Item 3. Source and Amount of Funds or Other Consideration.
Item 3 of the Schedule 13D is amended to reflect the following:
The BCM Funds and the managed accounts expended an aggregate of $78,801,869 (including commissions, if any) to acquire 5,720,439 of the 6,776,484 shares of Common Stock reported herein as beneficially owned by them. In addition,1,056,045 of the shares of Common Stock held by BOP were acquired by it upon conversion of shares of the common stock of Long Island Bancorp (“LIB”) previously held by it in the merger of LIB with and into the Issuer (the “LIB Merger”). The BCM Funds and the managed accounts effect purchases and hold securities primarily through margin accounts maintained for them with each of J.P. Morgan Securities LLC, Morgan Stanley & Co., Goldman Sachs & Co., BNP Paribas Prime Brokerage and Credit Suisse Securities (USA) LLC, which may extend margin credit to the Funds as and when required to open or carry positions in the margin accounts, subject to applicable Federal margin regulations, stock exchange rules and the firms’ credit policies. In such instances, the positions held in the margin accounts are pledged as collateral security for the repayment of debit balances in the accounts.

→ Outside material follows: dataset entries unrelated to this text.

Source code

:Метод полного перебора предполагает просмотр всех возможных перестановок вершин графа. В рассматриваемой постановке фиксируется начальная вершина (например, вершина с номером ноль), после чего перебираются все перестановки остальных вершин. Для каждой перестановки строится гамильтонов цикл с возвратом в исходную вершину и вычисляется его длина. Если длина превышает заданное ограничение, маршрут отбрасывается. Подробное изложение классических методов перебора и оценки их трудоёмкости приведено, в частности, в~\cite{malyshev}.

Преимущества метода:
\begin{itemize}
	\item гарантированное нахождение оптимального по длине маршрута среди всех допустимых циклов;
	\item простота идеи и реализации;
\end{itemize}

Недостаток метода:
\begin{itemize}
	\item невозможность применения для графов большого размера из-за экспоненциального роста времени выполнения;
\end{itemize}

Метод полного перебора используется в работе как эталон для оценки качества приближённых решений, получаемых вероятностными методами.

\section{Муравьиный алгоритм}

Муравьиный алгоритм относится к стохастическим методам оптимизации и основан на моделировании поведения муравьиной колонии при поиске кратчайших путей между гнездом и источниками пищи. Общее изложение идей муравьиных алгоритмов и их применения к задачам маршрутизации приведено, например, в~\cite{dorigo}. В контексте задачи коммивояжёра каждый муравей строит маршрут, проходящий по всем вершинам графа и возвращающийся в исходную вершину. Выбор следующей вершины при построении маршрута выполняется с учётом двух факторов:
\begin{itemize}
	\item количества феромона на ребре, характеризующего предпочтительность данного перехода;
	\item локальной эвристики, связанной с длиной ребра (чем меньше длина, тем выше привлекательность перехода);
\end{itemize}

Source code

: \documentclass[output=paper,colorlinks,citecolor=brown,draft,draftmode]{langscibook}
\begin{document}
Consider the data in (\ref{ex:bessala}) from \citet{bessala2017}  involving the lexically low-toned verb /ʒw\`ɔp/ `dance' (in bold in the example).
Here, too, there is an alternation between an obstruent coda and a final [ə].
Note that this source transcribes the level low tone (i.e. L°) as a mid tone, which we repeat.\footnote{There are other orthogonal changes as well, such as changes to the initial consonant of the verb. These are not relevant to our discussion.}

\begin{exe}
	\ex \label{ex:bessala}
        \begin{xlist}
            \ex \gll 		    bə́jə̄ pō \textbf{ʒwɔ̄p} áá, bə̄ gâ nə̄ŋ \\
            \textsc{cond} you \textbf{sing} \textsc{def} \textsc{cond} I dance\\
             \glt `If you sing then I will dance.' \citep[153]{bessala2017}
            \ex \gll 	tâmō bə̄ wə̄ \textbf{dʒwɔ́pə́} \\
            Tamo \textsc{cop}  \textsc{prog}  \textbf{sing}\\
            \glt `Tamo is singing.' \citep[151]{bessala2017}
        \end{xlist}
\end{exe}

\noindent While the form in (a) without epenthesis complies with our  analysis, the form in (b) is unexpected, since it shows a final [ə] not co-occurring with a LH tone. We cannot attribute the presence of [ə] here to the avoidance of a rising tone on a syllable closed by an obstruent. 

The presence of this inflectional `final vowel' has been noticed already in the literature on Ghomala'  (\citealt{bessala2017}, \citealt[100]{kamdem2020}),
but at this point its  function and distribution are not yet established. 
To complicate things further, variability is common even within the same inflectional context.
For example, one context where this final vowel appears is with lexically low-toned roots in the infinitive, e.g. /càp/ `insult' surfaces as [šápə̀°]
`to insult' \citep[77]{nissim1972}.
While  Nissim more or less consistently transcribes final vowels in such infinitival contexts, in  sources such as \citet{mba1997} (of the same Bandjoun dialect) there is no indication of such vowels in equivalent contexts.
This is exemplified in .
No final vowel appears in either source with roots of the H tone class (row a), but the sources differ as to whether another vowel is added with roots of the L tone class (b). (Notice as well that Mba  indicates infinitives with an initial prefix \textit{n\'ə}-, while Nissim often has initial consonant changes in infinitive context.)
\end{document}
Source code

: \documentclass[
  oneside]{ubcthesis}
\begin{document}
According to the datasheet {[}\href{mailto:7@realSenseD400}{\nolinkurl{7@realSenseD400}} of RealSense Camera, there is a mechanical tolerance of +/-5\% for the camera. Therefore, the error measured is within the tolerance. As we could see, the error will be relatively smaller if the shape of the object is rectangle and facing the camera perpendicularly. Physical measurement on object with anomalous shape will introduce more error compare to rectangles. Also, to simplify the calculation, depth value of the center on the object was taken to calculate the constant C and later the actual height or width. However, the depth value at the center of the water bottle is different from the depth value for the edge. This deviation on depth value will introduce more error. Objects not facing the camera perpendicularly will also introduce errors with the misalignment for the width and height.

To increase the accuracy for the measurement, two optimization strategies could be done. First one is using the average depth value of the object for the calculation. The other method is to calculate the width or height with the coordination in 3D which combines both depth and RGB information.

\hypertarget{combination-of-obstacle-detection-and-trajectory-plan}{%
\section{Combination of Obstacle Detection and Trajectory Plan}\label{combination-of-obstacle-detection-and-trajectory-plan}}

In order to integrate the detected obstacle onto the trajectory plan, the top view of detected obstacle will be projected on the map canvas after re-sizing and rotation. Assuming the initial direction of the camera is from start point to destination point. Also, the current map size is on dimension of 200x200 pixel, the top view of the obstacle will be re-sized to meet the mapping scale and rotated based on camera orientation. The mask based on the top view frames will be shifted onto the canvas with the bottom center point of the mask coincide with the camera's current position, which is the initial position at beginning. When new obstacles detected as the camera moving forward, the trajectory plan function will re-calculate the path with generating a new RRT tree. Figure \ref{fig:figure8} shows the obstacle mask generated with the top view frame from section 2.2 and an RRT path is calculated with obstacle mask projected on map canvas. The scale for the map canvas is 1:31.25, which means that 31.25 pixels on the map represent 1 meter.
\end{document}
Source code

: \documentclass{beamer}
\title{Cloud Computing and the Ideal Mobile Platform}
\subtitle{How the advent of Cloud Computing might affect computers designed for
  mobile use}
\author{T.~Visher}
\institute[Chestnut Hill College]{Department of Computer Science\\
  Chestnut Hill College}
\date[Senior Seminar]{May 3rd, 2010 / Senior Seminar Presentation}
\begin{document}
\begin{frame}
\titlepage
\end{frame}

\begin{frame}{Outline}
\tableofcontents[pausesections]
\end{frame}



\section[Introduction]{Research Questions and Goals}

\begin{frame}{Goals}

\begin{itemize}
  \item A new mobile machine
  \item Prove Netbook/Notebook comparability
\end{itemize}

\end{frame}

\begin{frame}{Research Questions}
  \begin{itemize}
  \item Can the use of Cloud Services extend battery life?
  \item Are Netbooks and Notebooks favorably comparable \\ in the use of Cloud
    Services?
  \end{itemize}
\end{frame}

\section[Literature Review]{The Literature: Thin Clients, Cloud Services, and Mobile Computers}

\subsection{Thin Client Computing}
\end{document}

The 75,873 shares of Common Stock held by GSLP were acquired by it upon conversion of shares of the common stock of LIB previously held by it in the LIB Merger. Such shares are held in a margin account maintained for GSLP with BNP Paribas Prime Brokerage, which may extend margin credit to GSLP as and when required to open or carry positions in the margin account, subject to applicable Federal margin regulations, stock exchange rules and the firm’s credit policies. In such instances, the positions held in the margin account are pledged as collateral security for the repayment of debit balances in the account.
Item 4. Purpose of Transaction.
Item 4 of the Schedule 13D is amended to reflect the following:
In light of the announcement on October 28, 2015 that the Issuer and New York Community Bancorp, Inc. (“NYCB”) have entered into a definitive agreement pursuant to which NYCB will acquire the Issuer in a merger transaction in which each share of Common Stock will be exchanged for one share of NYCB common stock and $0.50 in cash (the “Merger”), the Management Company has sold shares of Common Stock and may sell additional shares prior to the Merger, subject to market prices for the Common Stock, market conditions generally and developments with respect to the Merger.
Item 5. Interest in Securities of the Issuer.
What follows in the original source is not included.